Oleh karena itu, Bivitri Susanti, aktivis sekaligus dosen hukum di STH Indonesia Jentera, menegaskan pentingnya kesadaran bahwa rakyat adalah komponen yang pertama ada sebelum menunjuk kepala negara melalui pemilu. Namun, setelah pemilihan, perlu dipertanyakan apakah hak-hak rakyat telah dipenuhi atau tidak. Kenyataannya, sering kali hak-hak tersebut tidak terpenuhi.
Menurut Bivitri, tugas negara melalui demokrasi adalah melindungi, menghormati, dan memenuhi hak-hak warga negara. Eksistensi negara bergantung pada peranan rakyat.
"Jangan tanyakan apa yang bisa negara berikan untukmu, tetapi tanyakan apa yang bisa engkau berikan untuk negara,” kata Bivitri, mengutip pepatah lama. Namun ia mengkritik pandangan tersebut yang sejatinya keliru. Sebab, negara seharusnya ada untuk melayani warganya.
Bivitri Susanti berbicara di acara diskusi Political Science Week 8.0, Unpad, Bandung, 14 November 2024. Ia menekankan bahwa demokrasi harus dijaga dengan akuntabilitas dan kerangka hukum yang kuat. Indonesia memang memiliki konstitusi dan berbagai undang-undang. Namun terkait akuntabilitas, ada masalah pada siapa yang membuat hukum tersebut.
Penyelenggara negara, partai politik, DPR, DPD, dan presiden sering mengklaim transparansi, tetapi kenyataannya tidak selalu demikian. Ia mengingatkan bahwa dalam situasi darurat, partisipasi masyarakat sering kali diabaikan, dan proses legislasi bisa berlangsung sangat cepat, seperti dalam pembuatan Undang Undang Pilkada.
Lebih lanjut, ia menyoroti bahwa hukum juga bisa disalahgunakan untuk merusak demokrasi. Keputusan Mahkamah Konstitusi yang kontroversial mengenai presiden baru dianggapnya sebagai contoh nyata dari masalah ini. Menurutnya, tidak perlu belajar hukum untuk memahami bahwa banyak tindakan yang seharusnya salah, tetapi justru dibenarkan oleh para pembuat hukum.
Praktik-praktik kekuasaan dapat merusak demokrasi dan melegitimasi tindakan yang salah, seperti ketika presiden mendukung kepala daerah. Dengan semua ini, ia menekankan bahwa pikiran-pikiran tentang demokrasi dan moralitas harus selalu diperjuangkan agar negara dapat berfungsi dengan baik dan memberikan hak-hak warganya.
Perkembangan Demokrasi Indonesia
Demokrasi di Indonesia telah mengalami perjalanan panjang.
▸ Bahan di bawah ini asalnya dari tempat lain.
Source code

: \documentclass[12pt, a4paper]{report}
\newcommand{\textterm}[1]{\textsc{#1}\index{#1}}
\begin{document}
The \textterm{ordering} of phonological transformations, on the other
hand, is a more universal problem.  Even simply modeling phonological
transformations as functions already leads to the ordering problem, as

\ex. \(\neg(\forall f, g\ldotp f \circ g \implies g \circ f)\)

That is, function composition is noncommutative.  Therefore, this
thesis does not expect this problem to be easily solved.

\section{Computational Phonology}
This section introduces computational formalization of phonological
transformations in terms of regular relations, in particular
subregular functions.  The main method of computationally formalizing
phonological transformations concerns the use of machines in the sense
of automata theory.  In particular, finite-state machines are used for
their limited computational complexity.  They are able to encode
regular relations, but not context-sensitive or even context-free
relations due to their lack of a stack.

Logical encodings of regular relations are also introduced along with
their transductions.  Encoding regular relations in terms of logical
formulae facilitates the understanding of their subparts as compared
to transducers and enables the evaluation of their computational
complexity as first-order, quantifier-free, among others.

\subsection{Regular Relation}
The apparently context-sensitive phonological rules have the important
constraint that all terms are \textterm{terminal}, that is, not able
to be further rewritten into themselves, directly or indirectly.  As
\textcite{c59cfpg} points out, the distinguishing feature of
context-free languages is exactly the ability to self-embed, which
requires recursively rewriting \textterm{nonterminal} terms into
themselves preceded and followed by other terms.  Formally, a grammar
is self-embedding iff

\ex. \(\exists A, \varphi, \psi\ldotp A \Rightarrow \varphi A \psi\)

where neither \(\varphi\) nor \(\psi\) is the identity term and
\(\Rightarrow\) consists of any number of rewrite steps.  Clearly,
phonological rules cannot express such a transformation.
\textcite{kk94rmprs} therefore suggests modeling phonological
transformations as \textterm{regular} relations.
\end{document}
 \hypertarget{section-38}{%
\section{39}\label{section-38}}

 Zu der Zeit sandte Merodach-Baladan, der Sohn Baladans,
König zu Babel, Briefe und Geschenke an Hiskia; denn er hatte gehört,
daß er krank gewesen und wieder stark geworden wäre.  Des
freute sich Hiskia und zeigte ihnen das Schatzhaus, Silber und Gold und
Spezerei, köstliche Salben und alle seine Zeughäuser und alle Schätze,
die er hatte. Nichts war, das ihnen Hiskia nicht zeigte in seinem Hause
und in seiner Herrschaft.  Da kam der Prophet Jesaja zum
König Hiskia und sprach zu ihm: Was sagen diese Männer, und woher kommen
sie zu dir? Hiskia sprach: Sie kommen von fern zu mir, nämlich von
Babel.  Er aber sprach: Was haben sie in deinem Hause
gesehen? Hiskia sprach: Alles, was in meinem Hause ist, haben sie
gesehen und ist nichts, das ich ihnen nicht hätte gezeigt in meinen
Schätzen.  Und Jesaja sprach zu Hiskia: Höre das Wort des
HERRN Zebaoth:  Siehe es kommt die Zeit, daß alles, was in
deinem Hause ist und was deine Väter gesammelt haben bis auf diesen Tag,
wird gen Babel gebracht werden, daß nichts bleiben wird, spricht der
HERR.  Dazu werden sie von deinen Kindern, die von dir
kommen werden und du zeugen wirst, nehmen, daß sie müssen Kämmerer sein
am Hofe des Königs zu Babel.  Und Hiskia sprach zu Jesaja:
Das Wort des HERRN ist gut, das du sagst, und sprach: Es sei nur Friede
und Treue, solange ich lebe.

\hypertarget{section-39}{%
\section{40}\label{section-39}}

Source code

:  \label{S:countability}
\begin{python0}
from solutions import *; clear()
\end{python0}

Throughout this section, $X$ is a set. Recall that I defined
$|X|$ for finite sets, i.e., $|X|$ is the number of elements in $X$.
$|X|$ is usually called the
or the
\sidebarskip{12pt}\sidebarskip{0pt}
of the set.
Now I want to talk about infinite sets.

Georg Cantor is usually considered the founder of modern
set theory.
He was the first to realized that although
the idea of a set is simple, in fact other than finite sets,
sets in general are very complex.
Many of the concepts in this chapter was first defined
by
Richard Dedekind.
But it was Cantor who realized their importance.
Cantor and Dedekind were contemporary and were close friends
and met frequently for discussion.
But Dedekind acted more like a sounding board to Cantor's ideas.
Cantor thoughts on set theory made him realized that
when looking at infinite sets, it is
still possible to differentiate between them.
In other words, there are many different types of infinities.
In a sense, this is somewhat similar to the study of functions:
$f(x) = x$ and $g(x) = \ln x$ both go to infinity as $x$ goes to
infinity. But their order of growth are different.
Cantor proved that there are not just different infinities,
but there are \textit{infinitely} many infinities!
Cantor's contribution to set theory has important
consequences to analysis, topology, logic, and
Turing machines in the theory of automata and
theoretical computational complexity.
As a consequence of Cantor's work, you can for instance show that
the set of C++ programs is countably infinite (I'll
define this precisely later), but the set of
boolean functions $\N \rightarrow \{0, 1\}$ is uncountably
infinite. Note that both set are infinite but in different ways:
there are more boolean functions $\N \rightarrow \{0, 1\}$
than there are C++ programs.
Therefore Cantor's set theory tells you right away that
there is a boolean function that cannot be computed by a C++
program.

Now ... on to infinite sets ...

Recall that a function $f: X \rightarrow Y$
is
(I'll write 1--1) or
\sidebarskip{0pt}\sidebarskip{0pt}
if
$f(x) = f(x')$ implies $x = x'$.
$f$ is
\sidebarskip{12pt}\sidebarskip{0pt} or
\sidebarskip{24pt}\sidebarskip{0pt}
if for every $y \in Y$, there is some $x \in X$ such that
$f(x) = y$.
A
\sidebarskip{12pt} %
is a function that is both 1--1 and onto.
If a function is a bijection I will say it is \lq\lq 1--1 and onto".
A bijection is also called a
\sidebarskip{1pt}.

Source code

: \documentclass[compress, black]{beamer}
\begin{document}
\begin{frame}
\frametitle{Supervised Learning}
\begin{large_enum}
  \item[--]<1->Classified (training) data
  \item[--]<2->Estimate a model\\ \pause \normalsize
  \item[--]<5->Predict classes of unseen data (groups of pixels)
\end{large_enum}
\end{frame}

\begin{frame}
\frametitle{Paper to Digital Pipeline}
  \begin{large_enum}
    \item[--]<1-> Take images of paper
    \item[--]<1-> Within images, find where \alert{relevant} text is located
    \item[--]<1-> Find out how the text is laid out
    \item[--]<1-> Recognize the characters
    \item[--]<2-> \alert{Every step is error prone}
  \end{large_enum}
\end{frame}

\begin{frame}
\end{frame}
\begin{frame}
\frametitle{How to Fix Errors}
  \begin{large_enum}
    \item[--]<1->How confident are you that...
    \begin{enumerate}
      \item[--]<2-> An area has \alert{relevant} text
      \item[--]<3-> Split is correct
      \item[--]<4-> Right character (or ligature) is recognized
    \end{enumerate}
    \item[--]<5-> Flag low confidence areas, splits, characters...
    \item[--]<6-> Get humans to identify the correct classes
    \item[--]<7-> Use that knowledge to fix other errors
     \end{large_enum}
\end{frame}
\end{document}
Dimulai dari demokrasi parlementer, negara kita menghadapi berbagai pergolakan meskipun telah dinyatakan merdeka melalui Undang-Undang Dasar 1945. Namun, hal ini belum cukup untuk mengakomodasi pelaksanaan negara yang ideal.
Pada tahun 1999, Belanda kembali menyerang Indonesia, yang berujung pada perubahan menuju demokrasi terpimpin. Pada masa itu, Sukarno dan Hatta berpisah, dan Hatta memberikan kritik melalui bukunya yang terkenal, Demokrasi Kita. Hatta berpendapat bahwa demokrasi Indonesia berakar dari segelintir orang yang berhasil kuliah di Eropa, terpengaruh oleh pemikir-pemikir seperti John Locke dan Montesquieu.
Sementara itu, paham demokrasi yang muncul di Indonesia bercampur dengan elemen sosialis barat, Islam, dan nilai-nilai masyarakat lokal. Inilah yang menyebabkan nomenklatur demokrasi terpimpin, di mana presiden berfungsi sebagai penengah antara berbagai kubu yang bergejolak.
Hatta meramalkan, sebelum Sukarno wafat, perubahan akan terjadi dalam demokrasi terpimpin. Dengan munculnya berbagai kekuatan, seperti PKI dan militer, Indonesia beralih ke demokrasi Pancasila. Meskipun demikian, Pancasila tidak dinegasikan dalam bentuk Nasakom, Masyumi, dan lain-lain.
Kini, Indonesia berada di era pascareformasi, di mana terdapat harapan bahwa demokrasi yang lebih baik dapat diterapkan melalui sistem pemilu proporsional terbuka. Secara sistemik, infrastruktur politik—eksekutif, legislatif, dan yudikatif—serta suprastruktur politik yang melibatkan mahasiswa, rakyat, dan media, memainkan peran penting. Namun, pertanyaan yang muncul adalah apakah penerapan demokrasi di Indonesia dari awal hingga sekarang sudah berjalan dengan benar.
Williams Windows, seorang Indonesianis, mengibaratkan demokrasi dan kapitalisme seperti "bayi dan bak mandinya"; jika ingin demokrasi berkembang, kita harus "semakin masuk ke bak mandinya”.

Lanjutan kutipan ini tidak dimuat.